朝霧の向こうから現れた黒い影は、思っていたよりも、ずっと、ゆっくりと進んできた。

翼の音は、もう上空にはなかった。羽ばたきは一度、二度、力なく空気を押したあとで、重いものを地に下ろす気配に変わっている。蹄の音は一頭ぶんだけ。それが、霧の帳を割って、小屋の手前、垣根の外の草地でぴたりと止まった。

リーナは垣根の破れ目に手をかけたまま、迂闊に駆け寄らない程度の距離で、相手の輪郭が朝霧のなかから剥がれてくるのを待った。掌に触れる枝は露で濡れ、冷たさが袖口まで這い上がってくる。自分の心臓の音が、耳のすぐ裏で鳴っている。その鼓動を、いつものように数えて落ち着かせることはしなかった。落ち着かせる必要が、今朝は、まだ、わからなかったからだ。

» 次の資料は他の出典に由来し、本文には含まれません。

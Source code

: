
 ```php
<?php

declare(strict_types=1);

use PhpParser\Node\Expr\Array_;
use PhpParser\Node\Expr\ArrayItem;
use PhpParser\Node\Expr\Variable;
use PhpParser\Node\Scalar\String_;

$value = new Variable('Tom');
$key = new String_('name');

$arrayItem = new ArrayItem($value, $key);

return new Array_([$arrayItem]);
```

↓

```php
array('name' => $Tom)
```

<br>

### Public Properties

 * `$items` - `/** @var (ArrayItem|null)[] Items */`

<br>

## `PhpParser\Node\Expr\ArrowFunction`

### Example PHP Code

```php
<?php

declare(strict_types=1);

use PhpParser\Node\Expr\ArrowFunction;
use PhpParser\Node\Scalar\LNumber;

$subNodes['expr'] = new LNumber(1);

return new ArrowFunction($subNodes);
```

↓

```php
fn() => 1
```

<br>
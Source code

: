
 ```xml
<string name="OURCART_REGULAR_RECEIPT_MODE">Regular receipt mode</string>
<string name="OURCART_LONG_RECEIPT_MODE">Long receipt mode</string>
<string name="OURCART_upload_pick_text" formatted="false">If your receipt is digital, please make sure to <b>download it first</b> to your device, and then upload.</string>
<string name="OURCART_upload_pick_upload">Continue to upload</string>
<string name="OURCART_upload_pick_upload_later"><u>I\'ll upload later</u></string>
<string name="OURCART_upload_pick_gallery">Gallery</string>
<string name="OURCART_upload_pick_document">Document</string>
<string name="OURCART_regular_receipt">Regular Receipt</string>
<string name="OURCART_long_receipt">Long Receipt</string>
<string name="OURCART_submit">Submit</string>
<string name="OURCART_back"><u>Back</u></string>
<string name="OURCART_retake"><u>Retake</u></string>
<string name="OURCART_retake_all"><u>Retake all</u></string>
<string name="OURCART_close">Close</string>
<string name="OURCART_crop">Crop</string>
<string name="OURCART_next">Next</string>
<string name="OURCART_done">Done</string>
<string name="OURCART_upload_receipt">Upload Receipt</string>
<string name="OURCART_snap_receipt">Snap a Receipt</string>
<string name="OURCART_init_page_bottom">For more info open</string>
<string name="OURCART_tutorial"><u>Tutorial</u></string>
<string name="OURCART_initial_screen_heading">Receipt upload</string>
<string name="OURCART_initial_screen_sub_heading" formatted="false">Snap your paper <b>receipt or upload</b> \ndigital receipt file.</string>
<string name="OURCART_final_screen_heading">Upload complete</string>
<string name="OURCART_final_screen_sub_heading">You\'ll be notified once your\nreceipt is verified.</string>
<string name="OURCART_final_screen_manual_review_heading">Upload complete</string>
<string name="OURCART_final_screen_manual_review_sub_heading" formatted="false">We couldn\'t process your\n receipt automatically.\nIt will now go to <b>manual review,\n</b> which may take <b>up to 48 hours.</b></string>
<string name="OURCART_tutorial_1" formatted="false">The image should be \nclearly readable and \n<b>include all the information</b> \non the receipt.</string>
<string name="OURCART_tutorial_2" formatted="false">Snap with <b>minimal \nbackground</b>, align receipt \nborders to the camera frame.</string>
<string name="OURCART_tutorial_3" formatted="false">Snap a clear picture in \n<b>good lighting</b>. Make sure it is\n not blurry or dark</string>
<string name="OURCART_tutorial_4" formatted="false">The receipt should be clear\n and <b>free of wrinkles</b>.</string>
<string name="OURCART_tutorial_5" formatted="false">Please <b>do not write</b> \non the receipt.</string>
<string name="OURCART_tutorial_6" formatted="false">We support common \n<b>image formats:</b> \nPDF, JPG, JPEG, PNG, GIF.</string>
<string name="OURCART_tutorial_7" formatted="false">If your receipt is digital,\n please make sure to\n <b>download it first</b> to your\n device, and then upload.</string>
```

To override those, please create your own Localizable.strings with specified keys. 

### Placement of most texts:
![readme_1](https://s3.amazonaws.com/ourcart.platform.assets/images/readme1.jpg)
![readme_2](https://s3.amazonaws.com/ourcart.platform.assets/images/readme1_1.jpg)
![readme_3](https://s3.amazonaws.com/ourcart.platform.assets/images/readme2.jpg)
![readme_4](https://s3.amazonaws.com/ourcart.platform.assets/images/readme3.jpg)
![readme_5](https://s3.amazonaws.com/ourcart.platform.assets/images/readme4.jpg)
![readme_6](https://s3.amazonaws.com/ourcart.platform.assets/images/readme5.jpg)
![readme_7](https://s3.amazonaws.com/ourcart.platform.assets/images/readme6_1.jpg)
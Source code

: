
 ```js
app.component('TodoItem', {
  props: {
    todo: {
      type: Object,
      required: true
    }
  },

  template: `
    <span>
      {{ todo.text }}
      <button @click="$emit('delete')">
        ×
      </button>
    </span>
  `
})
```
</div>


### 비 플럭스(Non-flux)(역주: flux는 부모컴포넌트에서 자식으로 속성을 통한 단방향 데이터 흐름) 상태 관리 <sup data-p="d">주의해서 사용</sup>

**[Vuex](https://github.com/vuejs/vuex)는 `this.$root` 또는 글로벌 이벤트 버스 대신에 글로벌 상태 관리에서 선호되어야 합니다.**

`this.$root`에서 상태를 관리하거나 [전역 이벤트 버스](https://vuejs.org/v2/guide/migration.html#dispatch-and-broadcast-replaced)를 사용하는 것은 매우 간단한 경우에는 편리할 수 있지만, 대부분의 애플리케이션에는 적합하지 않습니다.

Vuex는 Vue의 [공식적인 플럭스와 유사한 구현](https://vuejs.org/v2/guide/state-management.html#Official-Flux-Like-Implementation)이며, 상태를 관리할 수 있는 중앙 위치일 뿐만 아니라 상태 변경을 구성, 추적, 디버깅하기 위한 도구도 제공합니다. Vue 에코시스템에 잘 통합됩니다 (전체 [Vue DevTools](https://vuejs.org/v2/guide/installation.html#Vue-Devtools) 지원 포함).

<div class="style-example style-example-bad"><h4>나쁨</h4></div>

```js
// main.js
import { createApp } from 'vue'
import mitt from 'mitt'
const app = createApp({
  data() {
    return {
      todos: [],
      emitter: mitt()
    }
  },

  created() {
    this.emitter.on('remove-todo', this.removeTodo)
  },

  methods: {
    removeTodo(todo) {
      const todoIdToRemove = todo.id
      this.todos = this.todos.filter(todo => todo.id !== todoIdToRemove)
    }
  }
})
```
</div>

最初に目に入ったのは、黒い鎧の肩だった。次に、銀を冷やしたような髪と、それを汗で濡らしたまま掻き上げる手。若い。自分より、一つか二つ、年が上くらいだろうか。黒い騎士は、馬の手綱を片手に握ったまま、もう片方の腕で、自分の肩よりずっと大きなものを支えていた。支える、というより、もう自分の重心の半分を、そちらに預けてしまっているように見えた。

竜だった。

仔竜ではない。けれど、成竜と呼ぶには、まだ肩の骨の張りが少し足りない、若い竜。濡れた鱗は本来ならば深い藍色だろうに、今は夜明け前の泥のような色に沈んでいる。右の翼が、関節の一つ下で嫌な角度に折れ、その翼の付け根から、細く黒い筋のような瘴気が、夜の川のようにゆっくり流れ出していた。流れる先は、竜自身の脇腹の鱗を、一枚ずつ、内側から曇らせていくようだった。

騎士は、竜の首のすぐ下に頬を寄せ、自分の呼吸の速さで竜の鼻先を温めようとしていた。汗と土と、竜の血の鉄の匂いが、朝霧に混じってここまで届く。血の匂いは古いものと新しいものが混ざって、ひと晩ぶんの距離を、そのまま連れてきていた。

「……頼む」

擦れた声だった。命令ではなく、祈りに似た形をしていた。喉の奥で、何度も何度も、言葉にならないまま練られていたものが、ようやく外に出てきた——そういう擦れ方だった。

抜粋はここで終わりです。